“It all began with a phone message.
My phone blinked. Funny how it’s the insignificant things, like where you were, what you were doing, the smells, the way your breathing seemed to stop – these are the things you will never forget.
I was at school picking up my granddaughter. I looked at the time. It was 3:14 pm. I was being instructed by my young granddaughter not to step on the cracks in the sidewalk – ‘Don’t step on the worms, or the bubble gum,’ she said.
The smell of those worms and how it mixed with the trees that were beginning to blossom; the sound of the tires of passing cars catching the potholes that have yet to be patched; and how my breath caught in my throat as I read the message. Time stood still.
A post from Erie County Blotter’s Facebook page: An 11-year-old child with cardiac issues collapsed and was being transported to the hospital.
I was transported back in time as I relived that tragic day almost ten years ago when it was a different situation, but sadly, the same outcome. I gripped the hand of my 5-year-old tight, as I struggled for some control of my emotions, so she wouldn’t see the sadness fall from my eyes. And we climbed into the truck for the ride home.
That evening I was again reminded how my own life had changed that night in June so many years ago. How the intersections were closed off to allow the emergency vehicles to continue their route without having to pause. That a life was being fought for. That someone’s child was in the hands of a paramedic, who was battling their own emotions and still managing to ‘do their job’ without any hesitation.
Another tiny angel gained their wings.
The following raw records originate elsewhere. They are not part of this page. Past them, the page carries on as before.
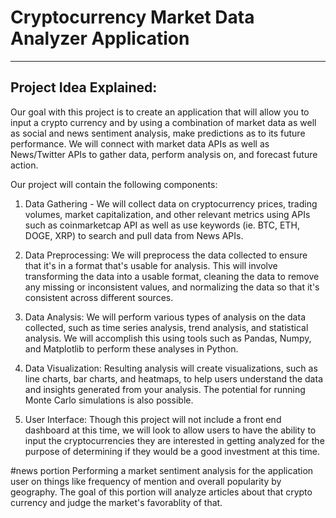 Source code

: # Cryptocurrency Market Data Analyzer Application
---
## Project Idea Explained:
Our goal with this project is to create an application that will allow you to input a crypto currency and by using a combination of market data as well as social and news sentiment analysis, make predictions as to its future performance. We will connect with market data APIs as well as News/Twitter APIs to gather data, perform analysis on, and forecast future action. 

Our project will contain the following components:

1. Data Gathering - We will collect data on cryptocurrency prices, trading volumes, market capitalization, and other relevant metrics using APIs such as coinmarketcap API as well as use keywords (ie. BTC, ETH, DOGE, XRP) to search and pull data from News APIs. 

2. Data Preprocessing: We will preprocess the data collected to ensure that it's in a format that's usable for analysis. This will involve transforming the data into a usable format, cleaning the data to remove any missing or inconsistent values, and normalizing the data so that it's consistent across different sources.

3. Data Analysis: We will perform various types of analysis on the data collected, such as time series analysis, trend analysis, and statistical analysis. We will accomplish this using tools such as Pandas, Numpy, and Matplotlib to perform these analyses in Python.

4. Data Visualization: Resulting analysis will create visualizations, such as line charts, bar charts, and heatmaps, to help users understand the data and insights generated from your analysis. The potential for running Monte Carlo simulations is also possible. 

5. User Interface: Though this project will not include a front end dashboard at this time, we will look to allow users to have the ability to input the cryptocurrencies they are interested in getting analyzed for the purpose of determining if they would be a good investment at this time. 

#news portion
Performing a market sentiment analysis for the application user on things like frequency of mention and overall popularity by geography. The goal of this portion will analyze articles about that crypto currency and judge the market's favorablity of that. 
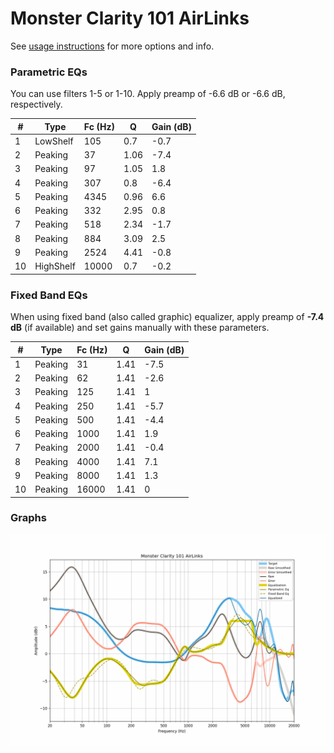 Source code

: # Monster Clarity 101 AirLinks
See [usage instructions](https://github.com/jaakkopasanen/AutoEq#usage) for more options and info.

### Parametric EQs
You can use filters 1-5 or 1-10. Apply preamp of -6.6 dB or -6.6 dB, respectively.

|   # | Type      |   Fc (Hz) |    Q |   Gain (dB) |
|-----|-----------|-----------|------|-------------|
|   1 | LowShelf  |       105 | 0.7  |        -0.7 |
|   2 | Peaking   |        37 | 1.06 |        -7.4 |
|   3 | Peaking   |        97 | 1.05 |         1.8 |
|   4 | Peaking   |       307 | 0.8  |        -6.4 |
|   5 | Peaking   |      4345 | 0.96 |         6.6 |
|   6 | Peaking   |       332 | 2.95 |         0.8 |
|   7 | Peaking   |       518 | 2.34 |        -1.7 |
|   8 | Peaking   |       884 | 3.09 |         2.5 |
|   9 | Peaking   |      2524 | 4.41 |        -0.8 |
|  10 | HighShelf |     10000 | 0.7  |        -0.2 |

### Fixed Band EQs
When using fixed band (also called graphic) equalizer, apply preamp of **-7.4 dB** (if available) and set gains manually with these parameters.

|   # | Type    |   Fc (Hz) |    Q |   Gain (dB) |
|-----|---------|-----------|------|-------------|
|   1 | Peaking |        31 | 1.41 |        -7.5 |
|   2 | Peaking |        62 | 1.41 |        -2.6 |
|   3 | Peaking |       125 | 1.41 |         1   |
|   4 | Peaking |       250 | 1.41 |        -5.7 |
|   5 | Peaking |       500 | 1.41 |        -4.4 |
|   6 | Peaking |      1000 | 1.41 |         1.9 |
|   7 | Peaking |      2000 | 1.41 |        -0.4 |
|   8 | Peaking |      4000 | 1.41 |         7.1 |
|   9 | Peaking |      8000 | 1.41 |         1.3 |
|  10 | Peaking |     16000 | 1.41 |         0   |

### Graphs
![](./Monster%20Clarity%20101%20AirLinks.png)
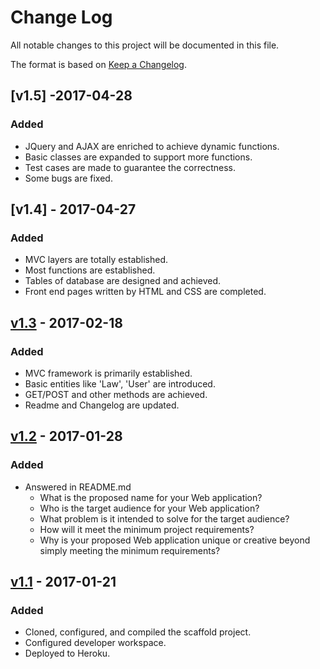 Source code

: # Change Log
All notable changes to this project will be documented in this file.

The format is based on [Keep a Changelog](http://keepachangelog.com/).

## [v1.5] -2017-04-28
### Added
- JQuery and AJAX are enriched to achieve dynamic functions.
- Basic classes are expanded to support more functions.
- Test cases are made to guarantee the correctness.
- Some bugs are fixed.

## [v1.4] - 2017-04-27
### Added
- MVC layers are totally established.
- Most functions are established.
- Tables of database are designed and achieved.
- Front end pages written by HTML and CSS are completed.

## [v1.3] - 2017-02-18
### Added
- MVC framework is primarily established.
- Basic entities like 'Law', 'User' are introduced.
- GET/POST and other methods are achieved.
- Readme and Changelog are updated.

## [v1.2] - 2017-01-28
### Added
- Answered in README.md
    - What is the proposed name for your Web application?
    - Who is the target audience for your Web application?
    - What problem is it intended to solve for the target audience?
    - How will it meet the minimum project requirements?
    - Why is your proposed Web application unique or creative beyond simply meeting the minimum requirements?

## [v1.1] - 2017-01-21
### Added
- Cloned, configured, and compiled the scaffold project.
- Configured developer workspace.
- Deployed to Heroku.

[v1.3]: https://github.com/infsci2560sp17/full-stack-web-BrianKolowitz/compare/v1.2...HEAD
[v1.2]: https://github.com/infsci2560sp17/full-stack-web-BrianKolowitz/compare/v1.1...v1.2
[v1.1]: https://github.com/infsci2560sp17/full-stack-web-BrianKolowitz/compare/...v1.1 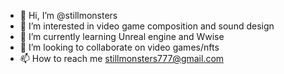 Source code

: - 👋 Hi, I’m @stillmonsters
- 👀 I’m interested in video game composition and sound design
- 🌱 I’m currently learning Unreal engine and Wwise
- 💞️ I’m looking to collaborate on video games/nfts
- 📫 How to reach me stillmonsters777@gmail.com

<!---
stillmonsters/stillmonsters is a ✨ special ✨ repository because its `README.md` (this file) appears on your GitHub profile.
You can click the Preview link to take a look at your changes.
--->
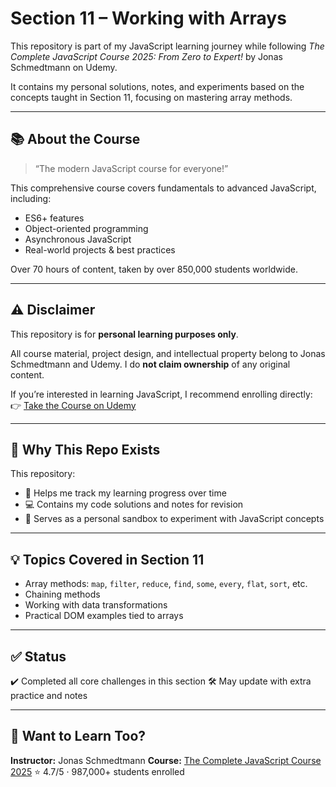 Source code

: # Section 11 – Working with Arrays

This repository is part of my JavaScript learning journey while following *The Complete JavaScript Course 2025: From Zero to Expert!* by Jonas Schmedtmann on Udemy.

It contains my personal solutions, notes, and experiments based on the concepts taught in Section 11, focusing on mastering array methods.

---

## 📚 About the Course

> “The modern JavaScript course for everyone!”

This comprehensive course covers fundamentals to advanced JavaScript, including:
- ES6+ features
- Object-oriented programming
- Asynchronous JavaScript
- Real-world projects & best practices

Over 70 hours of content, taken by over 850,000 students worldwide.

---

## ⚠️ Disclaimer

This repository is for **personal learning purposes only**.

All course material, project design, and intellectual property belong to Jonas Schmedtmann and Udemy. I do **not claim ownership** of any original content.

If you’re interested in learning JavaScript, I recommend enrolling directly:
👉 [Take the Course on Udemy](https://www.udemy.com/course/the-complete-javascript-course/)

---

## 📌 Why This Repo Exists

This repository:

- 📅 Helps me track my learning progress over time
- 💻 Contains my code solutions and notes for revision
- 🧪 Serves as a personal sandbox to experiment with JavaScript concepts

---

## 💡 Topics Covered in Section 11

- Array methods: `map`, `filter`, `reduce`, `find`, `some`, `every`, `flat`, `sort`, etc.
- Chaining methods
- Working with data transformations
- Practical DOM examples tied to arrays

---

## ✅ Status

✔️ Completed all core challenges in this section
🛠️ May update with extra practice and notes

---

## 🙋 Want to Learn Too?

**Instructor:** Jonas Schmedtmann
**Course:** [The Complete JavaScript Course 2025](https://www.udemy.com/course/the-complete-javascript-course/)
⭐️ 4.7/5 · 987,000+ students enrolled
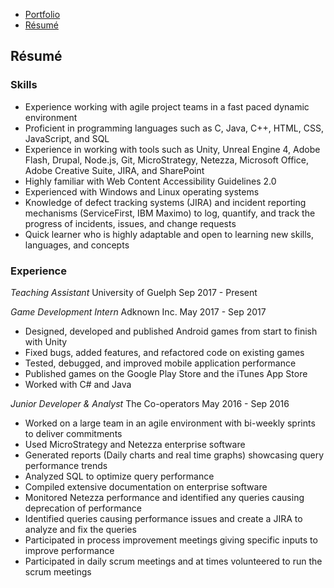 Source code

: <ul class="nav">
  <li class="nav"><a href="index.html">Portfolio</a></li>
  <li class="nav"><a href="resume.html">Résumé</a></li>
</ul>

## Résumé
### Skills

- Experience working with agile project teams in a fast paced dynamic environment
- Proficient in programming languages such as C, Java, C++, HTML, CSS, JavaScript, and SQL
- Experience in working with tools such as Unity, Unreal Engine 4, Adobe Flash, Drupal, Node.js, Git, MicroStrategy, Netezza, Microsoft Office, Adobe Creative Suite, JIRA, and SharePoint
- Highly familiar with Web Content Accessibility Guidelines 2.0
- Experienced with Windows and Linux operating systems
- Knowledge of defect tracking systems (JIRA) and incident reporting mechanisms (ServiceFirst, IBM Maximo) to log, quantify, and track the progress of incidents, issues, and change requests
- Quick learner who is highly adaptable and open to learning new skills, languages, and concepts

### Experience

*Teaching Assistant*
University of Guelph
Sep 2017 - Present

*Game Development Intern*
Adknown Inc.
May 2017 - Sep 2017
- Designed, developed and published Android games from start to finish with Unity
- Fixed bugs, added features, and refactored code on existing games
- Tested, debugged, and improved mobile application performance
- Published games on the Google Play Store and the iTunes App Store
- Worked with C# and Java

*Junior Developer & Analyst*
The Co-operators
May 2016 - Sep 2016
- Worked on a large team in an agile environment with bi-weekly sprints to deliver commitments
- Used MicroStrategy and Netezza enterprise software
- Generated reports (Daily charts and real time graphs) showcasing query performance trends
- Analyzed SQL to optimize query performance
- Compiled extensive documentation on enterprise software
- Monitored Netezza performance and identified any queries causing deprecation of performance
- Identified queries causing performance issues and create a JIRA to analyze and fix the queries
- Participated in process improvement meetings giving specific inputs to improve performance
- Participated in daily scrum meetings and at times volunteered to run the scrum meetings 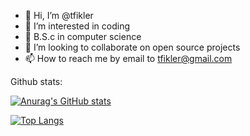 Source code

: - 👋 Hi, I’m @tfikler
- 👀 I’m interested in coding
- 🌱 B.S.c in computer science
- 💞️ I’m looking to collaborate on open source projects
- 📫 How to reach me by email to tfikler@gmail.com

<!---
tfikler/tfikler is a ✨ special ✨ repository because its `README.md` (this file) appears on your GitHub profile.
You can click the Preview link to take a look at your changes.
--->
Github stats:

[![Anurag's GitHub stats](https://stats-y9e8.vercel.app/api?username=tfikler)](https://github.com/tfikler/github-readme-stats)

[![Top Langs](https://stats-y9e8.vercel.app/api/top-langs/?username=tfikler)](https://github.com/tfikler/github-readme-stats)

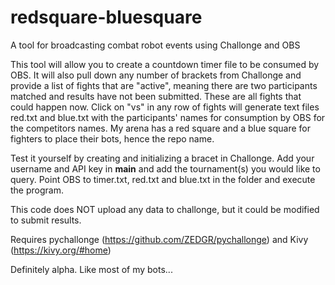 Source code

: # redsquare-bluesquare
A tool for broadcasting combat robot events using Challonge and OBS

This tool will allow you to create a countdown timer file to be consumed by OBS. It will also pull down any number of brackets from Challonge and provide a list of fights that are "active", meaning there are two participants matched and results have not been submitted. These are all fights that could happen now. Click on "vs" in any row of fights will generate text files red.txt and blue.txt with the participants' names for consumption by OBS for the competitors names. My arena has a red square and a blue square for fighters to place their bots, hence the repo name.

Test it yourself by creating and initializing a bracet in Challonge. Add your username and API key in __main__ and add the tournament(s) you would like to query. Point OBS to timer.txt, red.txt and blue.txt in the folder and execute the program.

This code does NOT upload any data to challonge, but it could be modified to submit results. 

Requires pychallonge (https://github.com/ZEDGR/pychallonge) and Kivy (https://kivy.org/#home)

Definitely alpha. Like most of my bots...
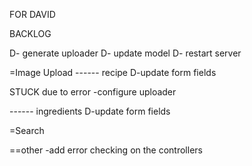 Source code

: FOR DAVID






BACKLOG

D- generate uploader
D- update model
D- restart server

=Image Upload
------ recipe
D-update form fields

STUCK due to error
-configure uploader


------ ingredients
D-update form fields


=Search

==other
-add error checking on the controllers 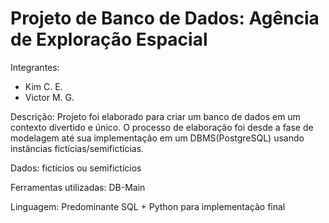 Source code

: # Projeto de Banco de Dados: Agência de Exploração Espacial

Integrantes:

- Kim C. E.
- Victor M. G.
  
Descrição: Projeto foi elaborado para criar um banco de dados em um contexto divertido e único. O processo de elaboração foi desde a fase de modelagem até sua implementação em um DBMS(PostgreSQL) usando instâncias fictícias/semifictícias.

Dados: fictícios ou semifictícios

Ferramentas utilizadas: DB-Main

Linguagem: Predominante SQL + Python para implementação final
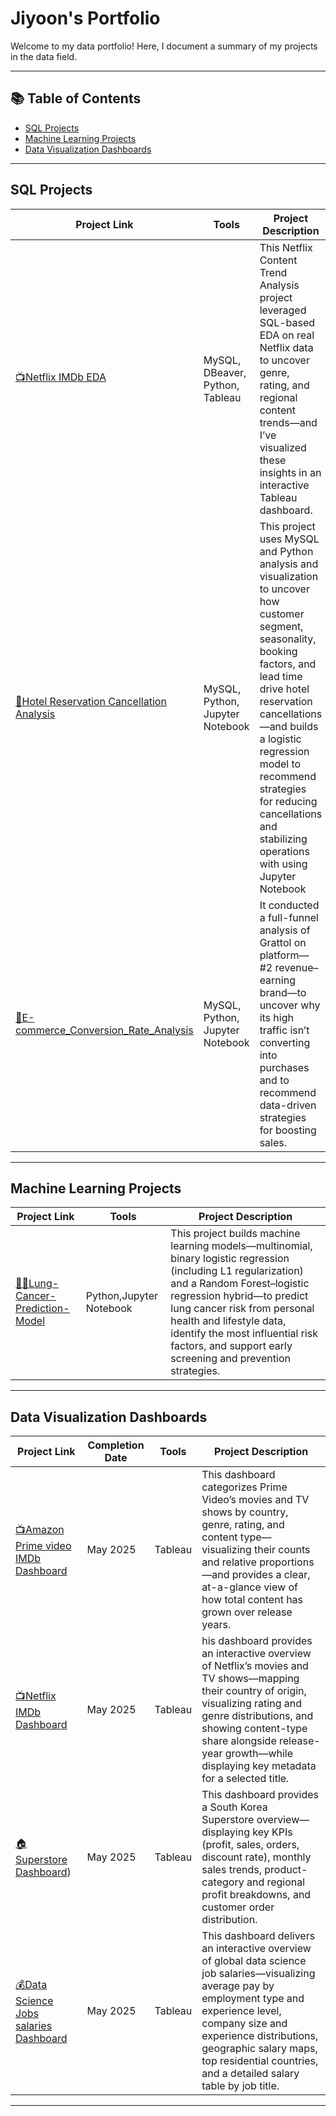 # Jiyoon's Portfolio

Welcome to my data portfolio! Here, I document a summary of my projects in the data field.

---

## 📚 Table of Contents

* [SQL Projects](#sql-projects)
* [Machine Learning Projects](#Machine-Learning-Projects)
* [Data Visualization Dashboards](#Data-Visualization-Dashboards)


---

## SQL Projects

| Project Link                                                                | Tools                                                                | Project Description                                                                                                                                                                                                                                                                                                                        |
| --------------------------------------------------------------------------  | -------------------------------------------------------------------- | ------------------------------------------------------------------------------------------------------------------------------------------------------------------------------------------------------------------------------------------------------------------------------------------------------------------------------------------ |
| [📺Netflix IMDb EDA](https://github.com/jiyoonjane/Netflix_EDA)               | MySQL, DBeaver, Python, Tableau | This Netflix Content Trend Analysis project leveraged SQL-based EDA on real Netflix data to uncover genre, rating, and regional content trends—and I’ve visualized these insights in an interactive Tableau dashboard.|
| [🏩Hotel Reservation Cancellation Analysis](https://github.com/jiyoonjane/Hotel-Reservation-Cancellation-Rate-Analysis)   | MySQL, Python, Jupyter Notebook                                 | This project uses MySQL and Python analysis and visualization to uncover how customer segment, seasonality, booking factors, and lead time drive hotel reservation cancellations—and builds a logistic regression model to recommend strategies for reducing cancellations and stabilizing operations with using Jupyter Notebook                                                                                                                                                                                                         |
| [🚚E-commerce_Conversion_Rate_Analysis](https://github.com/jiyoonjane/E-commerce_Conversion_Rate_Analysis)   | MySQL, Python, Jupyter Notebook                                 | It conducted a full-funnel analysis of Grattol on platform— #2 revenue–earning brand—to uncover why its high traffic isn’t converting into purchases and to recommend data-driven strategies for boosting sales.                                                                                                                                                                                                        |

---

## Machine Learning Projects

| Project Link                                                                | Tools                                                                | Project Description                                                                                                                                                                                                                                                                                                                        |
| --------------------------------------------------------------------------  | -------------------------------------------------------------------- | ------------------------------------------------------------------------------------------------------------------------------------------------------------------------------------------------------------------------------------------------------------------------------------------------------------------------------------------ |
| [👩‍⚕️Lung-Cancer-Prediction-Model](https://github.com/jiyoonjane/Lung-Cancer-Prediction-Model?tab=readme-ov-file#lung-cancer-prediction-model) |Python,Jupyter Notebook                    |    This project builds machine learning models—multinomial, binary logistic regression (including L1 regularization) and a Random Forest–logistic regression hybrid—to predict lung cancer risk from personal health and lifestyle data, identify the most influential risk factors, and support early screening and prevention strategies.                 |

---

## Data Visualization Dashboards

| Project Link                                             | Completion Date | Tools | Project Description |
| -------------------------------------------------------- | --------------- | ----- | ------------------- |
| [📺Amazon Prime video IMDb Dashboard](https://public.tableau.com/app/profile/jiyoon.shin1127/viz/AmazonPrimevideoIMDBDashboard/1) |    May 2025           |  Tableau     | This dashboard categorizes Prime Video’s movies and TV shows by country, genre, rating, and content type—visualizing their counts and relative proportions—and provides a clear, at-a-glance view of how total content has grown over release years.                    |
| [📺Netflix IMDb Dashboard](https://public.tableau.com/app/profile/jiyoon.shin1127/viz/NetflixDashboards-blackver_/1) |    May 2025              |  Tableau     | his dashboard provides an interactive overview of Netflix’s movies and TV shows—mapping their country of origin, visualizing rating and genre distributions, and showing content-type share alongside release-year growth—while displaying key metadata for a selected title.                    |
| [🏠Superstore Dashboard](https://public.tableau.com/app/profile/jiyoon.shin1127/viz/SuperstoreDashboard_17466218299710/sheet0)) |    May 2025             |  Tableau     | This dashboard provides a South Korea Superstore overview—displaying key KPIs (profit, sales, orders, discount rate), monthly sales trends, product-category and regional profit breakdowns, and customer order distribution.                    |
| [💰Data Science Jobs salaries Dashboard](https://public.tableau.com/app/profile/jiyoon.shin1127/viz/DataScienceJobssalariesDashboard_17467813346390/1) |    May 2025             |  Tableau     | This dashboard delivers an interactive overview of global data science job salaries—visualizing average pay by employment type and experience level, company size and experience distributions, geographic salary maps, top residential countries, and a detailed salary table by job title.                    |
---



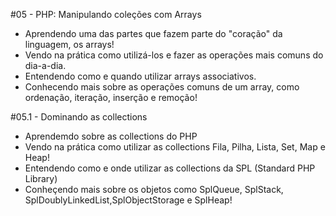 #05 - PHP: Manipulando coleções com Arrays
<ul>
<li>Aprendendo uma das partes que fazem parte do "coração" da linguagem, os arrays!</li>
<li>Vendo na prática como utilizá-los e fazer as operações mais comuns do dia-a-dia.</li>
<li>Entendendo como e quando utilizar arrays associativos.</li>
<li>Conhecendo mais sobre as operações comuns de um array, como ordenação, iteração, inserção e remoção!</li>
</ul>

#05.1 - Dominando as collections
<ul>
<li>Aprendemdo sobre as collections do PHP</li>
<li>Vendo na prática como utilizar as collections Fila, Pilha, Lista, Set, Map e Heap!</li>
<li>Entendendo como e onde utilizar as collections da SPL (Standard PHP Library)</li>
<li>Conheçendo mais sobre os objetos como SplQueue, SplStack, SplDoublyLinkedList,SplObjectStorage e SplHeap! </li>
</ul> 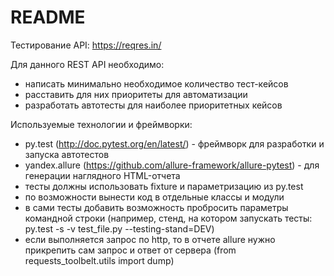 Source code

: # README #

Тестирование API:
https://reqres.in/

Для данного REST API необходимо:

* написать минимально необходимое количество тест-кейсов
* расставить для них приоритеты для автоматизации
* разработать автотесты для наиболее приоритетных кейсов

Используемые технологии и фреймворки:

* py.test (http://doc.pytest.org/en/latest/) - фреймворк для разработки и запуска автотестов
* yandex.allure (https://github.com/allure-framework/allure-pytest) - для генерации наглядного HTML-отчета
* тесты должны использовать fixture и параметризацию из py.test
* по возможности вынести код в отдельные классы и модули
* в сами тесты добавить возможность пробросить параметры командной строки (например, стенд, на котором запускать тесты: py.test -s -v test_file.py --testing-stand=DEV)
* если выполняется запрос по http, то в отчете allure нужно прикрепить сам запрос и ответ от сервера (from requests_toolbelt.utils import dump) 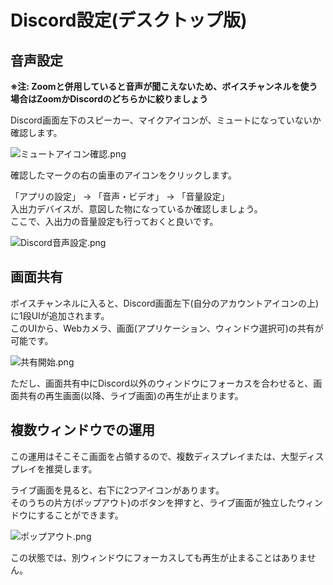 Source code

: # Discord設定(デスクトップ版)

## 音声設定

**※注: Zoomと併用していると音声が聞こえないため、ボイスチャンネルを使う場合はZoomかDiscordのどちらかに絞りましょう**

Discord画面左下のスピーカー、マイクアイコンが、ミュートになっていないか確認します。

![ミュートアイコン確認.png](https://qiita-image-store.s3.ap-northeast-1.amazonaws.com/0/249644/f743bca7-27cc-b694-ed24-564b176b38ac.png)

確認したマークの右の歯車のアイコンをクリックします。

「アプリの設定」 -> 「音声・ビデオ」 -> 「音量設定」  
入出力デバイスが、意図した物になっているか確認しましょう。  
ここで、入出力の音量設定も行っておくと良いです。

![Discord音声設定.png](https://qiita-image-store.s3.ap-northeast-1.amazonaws.com/0/249644/39e9b389-6ee1-b6ad-837c-02a7b181e1d3.png)

## 画面共有

ボイスチャンネルに入ると、Discord画面左下(自分のアカウントアイコンの上)に1段UIが追加されます。  
このUIから、Webカメラ、画面(アプリケーション、ウィンドウ選択可)の共有が可能です。

![共有開始.png](https://qiita-image-store.s3.ap-northeast-1.amazonaws.com/0/249644/5cbbc9b0-bdf2-d3a8-03fb-e6259e90d29a.png)

ただし、画面共有中にDiscord以外のウィンドウにフォーカスを合わせると、画面共有の再生画面(以降、ライブ画面)の再生が止まります。

## 複数ウィンドウでの運用

この運用はそこそこ画面を占領するので、複数ディスプレイまたは、大型ディスプレイを推奨します。

ライブ画面を見ると、右下に2つアイコンがあります。  
そのうちの片方(ポップアウト)のボタンを押すと、ライブ画面が独立したウィンドウにすることができます。

![ポップアウト.png](https://qiita-image-store.s3.ap-northeast-1.amazonaws.com/0/249644/ca2a1a9e-b90b-6b01-52b8-2c5247271663.png)

この状態では、別ウィンドウにフォーカスしても再生が止まることはありません。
Another angel from this little country town – Akron, NY. Another baby, with so much potential, was gone to cardiac arrest.
Here we are a few days later and the pain in my heart is so great. I was never fortunate enough to meet this brave little one, but my loss is still beyond words. I’ve traveled that journey. Ten years later, my own ache still remains. This time, I am not the parent of the child, but how I wish I could remove this loss for this family.
It isn’t fair.
As a community, we need to hold this family within our hearts and hands and help them as they try to process their baby that will not be here. Do what you can to hold them; carry their hearts for them when they are struggling with the simple act of taking that next breath. Their brokenness will run painfully deep. It is said that it takes a community to raise a child. It is in times like these that a community is the only thing that will help a family grieve such a tragedy.
Be that person who stops over…just because. Be willing to listen, as they talk about their child and allow your eyes to release those tears as you listen. This simple act lets the family know that their child is loved by others as well.
Never think that by mentioning their child’s name, or a favorite memory, that you will cause undue pain to the family. It is just the opposite. When you mention their name, you prove to the loved ones that you have not forgotten the one who is gone.
I’ll let you in on a secret, the hardest thing to deal with was the thought that people would forget my loved one. It felt so good to hear her name and to know she remained in others hearts.
Hope Rises is a page filled with love and hope. Stories filled with sadness or tragedy are difficult to read. When those stories hit so close to home they become even more difficult to fathom. We, as a community, can make a difference to this family. You did it for mine.
Tragedy does not mean that you cannot love through it. Take your child tonight, and share a little extra love. Give them an extra hug, an extra squeeze, one more kiss. Fill your hearts up until they overflow and let it spill onto those that need it now. You might just help someone take that breath that they are struggling so hard to try to complete.
Keep the love alive and remember the little ones who gain their wings early – they are our lights up in the sky.”
Our sincere thanks to Annette Adamczak of Akron, NY for writing to Hope Rises in loving memory of her own daughter, Emily, whose life was cut short due to cardiac arrest. Annette’s daughter passed in 2009, as she played soccer on her school’s soccer field.
We, as a team, send our love to this family of Akron, who lost their own young daughter to the same condition. You remain in our hearts…our thoughts…and our prayers.